The third step of change is to be able to mobilize resources to create the change. This is where the presence of Black Lives Matter as a movement that offers capacity, willingness, and leadership makes a difference. Enough people, in enough places, know that this movement exists, as well as the larger, though slightly less known, Movement for Black Lives of which it is a part, and it provides confidence in the possibility of taking action.
The final step of change is taking the action; being willing to accept the constraints and costs that action signifies; taking the step to translate longings into action that is sufficiently aligned. In this case, the action looks like masses of people, the largest number in US history for any movement, and many more across the world, taking to the streets in wave after wave of protests, and linking police brutality in the US to struggles across the world, such as the treatment of Palestinians under occupation of, and even within, Israel. A budding global awareness seems to be making its appearance, taking stands that go at least a tad beyond pure opposition.
Is it possible that the Coronavirus crisis has created the conditions that make it possible for more people to now question what is happening? We won’t know. Is it possible that the sprouting of mutual aid groups in many communities around the world is giving people more courage and capacity to imagine alternatives? More broadly, the pandemic is showing us that we are interconnected, and bringing us to see and participate in the bending of our social realities towards more interconnection and solidarity than before. After almost 200 years since modern police was established (in London first, 1829), it’s not surprising that there may not be – yet? – a clearly articulated and thought through alternative. And yet there seems to be enough vision and obstinate commitment that defunding is being considered and even adopted as a policy in some places. Why would we assume that the response to George Floyd’s killing isn’t informed by the many changes that the pandemic and the response to it have brought to us?

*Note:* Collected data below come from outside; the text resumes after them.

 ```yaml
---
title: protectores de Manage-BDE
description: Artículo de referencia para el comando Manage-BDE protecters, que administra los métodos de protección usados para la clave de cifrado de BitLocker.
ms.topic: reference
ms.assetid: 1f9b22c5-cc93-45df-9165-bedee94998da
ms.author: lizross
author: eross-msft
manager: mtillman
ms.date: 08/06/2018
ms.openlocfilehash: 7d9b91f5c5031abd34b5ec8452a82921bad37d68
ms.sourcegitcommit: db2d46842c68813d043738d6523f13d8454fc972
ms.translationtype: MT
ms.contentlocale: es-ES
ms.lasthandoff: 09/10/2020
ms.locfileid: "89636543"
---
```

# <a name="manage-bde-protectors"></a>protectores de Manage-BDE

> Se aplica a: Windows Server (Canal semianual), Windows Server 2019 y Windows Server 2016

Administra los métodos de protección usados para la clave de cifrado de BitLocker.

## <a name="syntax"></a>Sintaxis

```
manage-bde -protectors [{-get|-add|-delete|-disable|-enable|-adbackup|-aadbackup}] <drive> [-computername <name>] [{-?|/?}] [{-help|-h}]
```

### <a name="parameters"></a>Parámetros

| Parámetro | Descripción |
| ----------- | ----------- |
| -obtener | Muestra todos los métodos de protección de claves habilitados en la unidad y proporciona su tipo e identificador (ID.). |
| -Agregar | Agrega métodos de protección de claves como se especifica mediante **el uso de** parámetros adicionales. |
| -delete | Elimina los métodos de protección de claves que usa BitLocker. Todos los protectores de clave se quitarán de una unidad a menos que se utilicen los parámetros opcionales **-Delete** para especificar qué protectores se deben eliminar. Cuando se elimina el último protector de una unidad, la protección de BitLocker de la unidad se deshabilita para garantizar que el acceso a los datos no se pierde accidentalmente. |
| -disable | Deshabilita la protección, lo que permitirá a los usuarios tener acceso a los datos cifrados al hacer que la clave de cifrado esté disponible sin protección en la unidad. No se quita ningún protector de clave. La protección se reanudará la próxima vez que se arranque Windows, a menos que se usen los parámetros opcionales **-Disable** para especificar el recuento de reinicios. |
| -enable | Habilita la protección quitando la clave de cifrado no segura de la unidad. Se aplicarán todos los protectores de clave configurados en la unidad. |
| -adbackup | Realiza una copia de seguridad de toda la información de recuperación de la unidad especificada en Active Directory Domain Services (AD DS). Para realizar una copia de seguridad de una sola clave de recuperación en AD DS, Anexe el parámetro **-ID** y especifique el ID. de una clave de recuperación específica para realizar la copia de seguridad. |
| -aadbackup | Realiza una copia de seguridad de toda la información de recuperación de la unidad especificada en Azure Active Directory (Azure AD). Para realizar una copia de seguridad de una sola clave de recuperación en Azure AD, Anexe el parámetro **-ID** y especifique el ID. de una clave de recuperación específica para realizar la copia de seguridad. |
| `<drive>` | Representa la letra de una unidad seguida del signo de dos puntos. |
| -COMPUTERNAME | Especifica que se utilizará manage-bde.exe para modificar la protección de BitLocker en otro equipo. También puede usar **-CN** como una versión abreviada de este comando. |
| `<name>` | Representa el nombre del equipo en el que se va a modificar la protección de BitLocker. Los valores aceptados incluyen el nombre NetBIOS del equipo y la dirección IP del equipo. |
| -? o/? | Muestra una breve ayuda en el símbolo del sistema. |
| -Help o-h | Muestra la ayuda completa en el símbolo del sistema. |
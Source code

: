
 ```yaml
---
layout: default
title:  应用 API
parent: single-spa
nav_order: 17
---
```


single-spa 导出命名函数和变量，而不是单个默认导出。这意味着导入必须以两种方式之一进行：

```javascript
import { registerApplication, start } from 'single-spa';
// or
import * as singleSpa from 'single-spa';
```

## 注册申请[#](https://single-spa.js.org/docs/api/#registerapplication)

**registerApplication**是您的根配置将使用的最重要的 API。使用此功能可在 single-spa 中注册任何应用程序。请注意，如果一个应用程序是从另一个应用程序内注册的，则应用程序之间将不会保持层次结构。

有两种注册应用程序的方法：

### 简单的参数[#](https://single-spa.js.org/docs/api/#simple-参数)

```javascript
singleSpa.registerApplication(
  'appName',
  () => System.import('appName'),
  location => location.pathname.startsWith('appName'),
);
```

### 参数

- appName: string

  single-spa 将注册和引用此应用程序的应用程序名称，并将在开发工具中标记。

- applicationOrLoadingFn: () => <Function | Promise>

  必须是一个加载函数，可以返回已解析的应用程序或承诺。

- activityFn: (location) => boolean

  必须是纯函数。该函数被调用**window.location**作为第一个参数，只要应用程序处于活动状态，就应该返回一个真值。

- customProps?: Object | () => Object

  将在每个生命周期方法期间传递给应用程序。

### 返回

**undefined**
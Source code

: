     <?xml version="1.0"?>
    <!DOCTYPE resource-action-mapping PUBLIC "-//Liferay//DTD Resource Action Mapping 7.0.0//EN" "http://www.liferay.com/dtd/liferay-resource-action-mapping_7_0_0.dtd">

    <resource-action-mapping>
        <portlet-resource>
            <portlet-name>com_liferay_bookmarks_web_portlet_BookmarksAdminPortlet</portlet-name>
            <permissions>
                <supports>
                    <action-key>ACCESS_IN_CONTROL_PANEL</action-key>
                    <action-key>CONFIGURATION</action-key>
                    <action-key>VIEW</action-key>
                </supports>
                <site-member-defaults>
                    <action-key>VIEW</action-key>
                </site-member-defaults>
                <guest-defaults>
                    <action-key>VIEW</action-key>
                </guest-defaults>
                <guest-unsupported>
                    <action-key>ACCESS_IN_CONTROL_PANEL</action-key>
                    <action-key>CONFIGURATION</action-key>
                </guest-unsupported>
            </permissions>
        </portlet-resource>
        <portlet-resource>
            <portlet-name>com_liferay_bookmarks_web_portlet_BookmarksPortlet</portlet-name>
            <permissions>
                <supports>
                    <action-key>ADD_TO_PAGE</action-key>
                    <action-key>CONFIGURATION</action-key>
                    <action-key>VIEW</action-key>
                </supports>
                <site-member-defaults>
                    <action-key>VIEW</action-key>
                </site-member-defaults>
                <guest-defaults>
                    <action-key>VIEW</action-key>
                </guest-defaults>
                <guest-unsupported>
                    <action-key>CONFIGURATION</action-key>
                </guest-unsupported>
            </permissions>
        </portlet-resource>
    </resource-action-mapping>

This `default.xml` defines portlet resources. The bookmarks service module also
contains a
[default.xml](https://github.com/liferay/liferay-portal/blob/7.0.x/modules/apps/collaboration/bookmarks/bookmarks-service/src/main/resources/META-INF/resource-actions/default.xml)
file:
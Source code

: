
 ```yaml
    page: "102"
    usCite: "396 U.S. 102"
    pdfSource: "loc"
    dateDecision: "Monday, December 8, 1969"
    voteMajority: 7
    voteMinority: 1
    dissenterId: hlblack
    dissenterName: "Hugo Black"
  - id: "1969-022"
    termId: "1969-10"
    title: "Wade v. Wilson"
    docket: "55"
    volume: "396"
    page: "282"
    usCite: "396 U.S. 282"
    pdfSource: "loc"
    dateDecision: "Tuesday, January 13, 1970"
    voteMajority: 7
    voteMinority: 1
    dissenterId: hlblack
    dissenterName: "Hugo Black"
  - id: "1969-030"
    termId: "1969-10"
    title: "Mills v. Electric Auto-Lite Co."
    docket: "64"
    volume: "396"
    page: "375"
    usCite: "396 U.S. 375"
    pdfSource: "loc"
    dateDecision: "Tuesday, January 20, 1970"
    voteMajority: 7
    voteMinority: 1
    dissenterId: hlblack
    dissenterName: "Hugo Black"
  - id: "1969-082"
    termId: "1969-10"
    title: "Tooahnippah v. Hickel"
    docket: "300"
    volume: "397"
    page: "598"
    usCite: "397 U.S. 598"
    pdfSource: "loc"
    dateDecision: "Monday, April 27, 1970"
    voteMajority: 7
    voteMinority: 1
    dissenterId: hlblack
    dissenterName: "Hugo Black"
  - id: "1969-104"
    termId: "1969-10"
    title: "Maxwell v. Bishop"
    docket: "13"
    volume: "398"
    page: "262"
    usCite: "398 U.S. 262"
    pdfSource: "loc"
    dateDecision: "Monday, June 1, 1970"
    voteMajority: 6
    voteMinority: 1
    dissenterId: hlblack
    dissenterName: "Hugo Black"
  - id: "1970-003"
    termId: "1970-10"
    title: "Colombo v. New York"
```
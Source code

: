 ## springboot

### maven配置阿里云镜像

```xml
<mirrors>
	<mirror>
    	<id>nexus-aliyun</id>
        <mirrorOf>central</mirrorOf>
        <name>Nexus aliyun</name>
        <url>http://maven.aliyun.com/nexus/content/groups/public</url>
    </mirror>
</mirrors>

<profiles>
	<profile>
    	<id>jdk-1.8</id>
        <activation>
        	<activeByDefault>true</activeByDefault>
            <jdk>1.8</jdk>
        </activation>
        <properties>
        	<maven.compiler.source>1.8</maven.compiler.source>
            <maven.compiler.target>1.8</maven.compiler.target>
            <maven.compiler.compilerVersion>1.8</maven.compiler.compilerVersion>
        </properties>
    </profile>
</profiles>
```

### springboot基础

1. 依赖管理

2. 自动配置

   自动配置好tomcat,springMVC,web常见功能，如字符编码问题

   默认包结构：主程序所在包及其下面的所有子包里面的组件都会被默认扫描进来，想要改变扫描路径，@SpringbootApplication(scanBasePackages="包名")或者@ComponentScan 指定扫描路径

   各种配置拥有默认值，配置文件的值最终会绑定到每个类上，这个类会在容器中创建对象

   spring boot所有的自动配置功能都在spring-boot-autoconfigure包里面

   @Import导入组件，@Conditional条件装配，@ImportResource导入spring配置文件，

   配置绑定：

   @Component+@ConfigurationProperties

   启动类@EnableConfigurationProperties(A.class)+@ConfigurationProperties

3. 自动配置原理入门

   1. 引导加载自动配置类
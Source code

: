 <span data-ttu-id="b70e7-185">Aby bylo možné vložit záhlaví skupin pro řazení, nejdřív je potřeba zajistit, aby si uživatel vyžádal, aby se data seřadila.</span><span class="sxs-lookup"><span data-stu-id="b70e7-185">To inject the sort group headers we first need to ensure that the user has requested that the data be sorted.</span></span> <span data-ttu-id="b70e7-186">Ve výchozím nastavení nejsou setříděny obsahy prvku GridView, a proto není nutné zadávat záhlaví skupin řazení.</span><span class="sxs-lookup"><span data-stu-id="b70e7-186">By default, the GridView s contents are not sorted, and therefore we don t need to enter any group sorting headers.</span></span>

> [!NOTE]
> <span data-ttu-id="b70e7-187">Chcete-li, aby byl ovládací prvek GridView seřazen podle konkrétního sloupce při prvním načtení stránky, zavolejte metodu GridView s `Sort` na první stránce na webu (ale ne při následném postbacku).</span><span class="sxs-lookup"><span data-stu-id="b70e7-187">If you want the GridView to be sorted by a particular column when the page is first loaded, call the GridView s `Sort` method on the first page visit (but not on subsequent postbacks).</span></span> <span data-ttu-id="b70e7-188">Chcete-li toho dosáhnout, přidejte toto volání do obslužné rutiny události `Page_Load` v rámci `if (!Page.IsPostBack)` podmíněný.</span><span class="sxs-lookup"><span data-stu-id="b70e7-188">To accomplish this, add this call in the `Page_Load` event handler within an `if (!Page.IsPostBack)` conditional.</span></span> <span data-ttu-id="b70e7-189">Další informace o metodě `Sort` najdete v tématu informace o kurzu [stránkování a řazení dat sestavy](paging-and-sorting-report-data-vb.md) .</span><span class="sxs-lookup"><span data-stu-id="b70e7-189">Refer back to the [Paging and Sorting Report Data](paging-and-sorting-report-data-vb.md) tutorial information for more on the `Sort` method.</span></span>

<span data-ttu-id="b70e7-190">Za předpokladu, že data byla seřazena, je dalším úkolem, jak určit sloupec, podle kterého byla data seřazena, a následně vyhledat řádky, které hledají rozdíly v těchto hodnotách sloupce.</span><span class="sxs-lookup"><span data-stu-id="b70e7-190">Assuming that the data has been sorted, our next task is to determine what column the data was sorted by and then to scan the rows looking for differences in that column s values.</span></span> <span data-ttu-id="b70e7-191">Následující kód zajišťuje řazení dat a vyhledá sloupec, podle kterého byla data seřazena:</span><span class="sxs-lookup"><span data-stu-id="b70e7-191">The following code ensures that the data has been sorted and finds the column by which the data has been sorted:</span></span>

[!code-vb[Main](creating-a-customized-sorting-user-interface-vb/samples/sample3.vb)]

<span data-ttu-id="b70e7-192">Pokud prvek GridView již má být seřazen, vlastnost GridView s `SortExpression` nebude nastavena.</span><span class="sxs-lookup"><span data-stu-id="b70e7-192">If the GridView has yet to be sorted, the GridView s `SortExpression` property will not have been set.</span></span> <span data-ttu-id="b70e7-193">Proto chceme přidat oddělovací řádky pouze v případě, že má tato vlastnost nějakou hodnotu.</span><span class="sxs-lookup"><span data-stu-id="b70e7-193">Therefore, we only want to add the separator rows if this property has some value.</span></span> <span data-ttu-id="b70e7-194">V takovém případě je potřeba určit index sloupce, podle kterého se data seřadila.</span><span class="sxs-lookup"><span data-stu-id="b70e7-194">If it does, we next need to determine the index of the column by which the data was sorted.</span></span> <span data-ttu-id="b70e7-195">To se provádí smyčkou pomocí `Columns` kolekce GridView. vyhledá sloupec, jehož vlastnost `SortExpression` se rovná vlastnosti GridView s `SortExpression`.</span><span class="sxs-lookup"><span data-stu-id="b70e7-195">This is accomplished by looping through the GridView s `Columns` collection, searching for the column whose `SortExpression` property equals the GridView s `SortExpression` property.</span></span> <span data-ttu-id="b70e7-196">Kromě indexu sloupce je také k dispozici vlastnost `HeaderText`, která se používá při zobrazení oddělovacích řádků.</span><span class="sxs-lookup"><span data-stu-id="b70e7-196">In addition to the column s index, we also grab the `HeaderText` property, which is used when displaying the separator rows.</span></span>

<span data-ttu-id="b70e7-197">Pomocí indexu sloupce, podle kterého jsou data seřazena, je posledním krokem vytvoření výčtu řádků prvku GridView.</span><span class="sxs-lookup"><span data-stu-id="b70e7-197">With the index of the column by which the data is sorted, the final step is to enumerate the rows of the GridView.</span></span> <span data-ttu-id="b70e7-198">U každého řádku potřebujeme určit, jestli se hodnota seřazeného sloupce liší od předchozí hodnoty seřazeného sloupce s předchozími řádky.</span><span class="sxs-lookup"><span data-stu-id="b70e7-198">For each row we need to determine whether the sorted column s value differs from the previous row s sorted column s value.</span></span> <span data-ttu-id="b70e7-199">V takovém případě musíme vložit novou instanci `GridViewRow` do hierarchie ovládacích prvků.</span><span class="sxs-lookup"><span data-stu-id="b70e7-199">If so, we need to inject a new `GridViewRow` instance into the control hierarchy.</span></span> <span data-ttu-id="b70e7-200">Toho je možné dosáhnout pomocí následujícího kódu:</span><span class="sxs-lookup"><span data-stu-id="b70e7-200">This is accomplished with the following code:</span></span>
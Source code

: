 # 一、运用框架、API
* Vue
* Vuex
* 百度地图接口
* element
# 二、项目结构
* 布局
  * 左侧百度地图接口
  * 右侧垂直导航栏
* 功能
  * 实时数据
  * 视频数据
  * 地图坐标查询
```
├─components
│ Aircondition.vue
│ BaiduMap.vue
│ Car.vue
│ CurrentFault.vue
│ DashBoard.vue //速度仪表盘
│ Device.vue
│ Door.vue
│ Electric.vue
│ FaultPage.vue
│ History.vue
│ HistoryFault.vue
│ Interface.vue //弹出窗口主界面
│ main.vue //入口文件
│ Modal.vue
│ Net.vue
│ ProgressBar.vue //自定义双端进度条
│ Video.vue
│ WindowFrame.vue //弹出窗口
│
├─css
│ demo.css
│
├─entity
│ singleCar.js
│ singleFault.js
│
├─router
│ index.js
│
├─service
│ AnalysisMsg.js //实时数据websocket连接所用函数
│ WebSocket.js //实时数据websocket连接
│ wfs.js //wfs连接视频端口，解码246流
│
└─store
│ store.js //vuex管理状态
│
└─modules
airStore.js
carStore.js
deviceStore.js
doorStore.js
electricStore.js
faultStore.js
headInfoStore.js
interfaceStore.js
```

Why Systemic Transformation
One of the biggest lessons for me of the entire experience of the last number of months is a perpetual return to not knowing, to humility, to the inability to predict anything, let alone to control it. As a variety of countries begin to loosen the lockdown measures, some are experiencing second waves of the pandemic, while others are managing to mostly be unaffected by the pandemic and it’s anyone’s guess as to what will happen in terms of the flow of resources in the world – what is usually called “the economy.”
To many individuals around the world, this pandemic has already been a disaster, and they hang their hope on a quick economic recovery. Before looking at possible alternatives, I want to spell out what that would mean. If there is going to be an economic recovery, it would require restarting the entire consumption machine after a period of dramatic reduction in consumption. Here’s what John Turner, an economics professor Queen’s University in Belfast says about it, in stark terms: “If people aren’t going to spend money, that is going to dampen the economy for a long, long time to come.” He is clearly concerned about that. And, it seems, much more so than about the cost. Because restarting consumption likely means intensifying already stretched supply chains that span the globe, and practices that are at cost to untold numbers of humans and to life beyond humans.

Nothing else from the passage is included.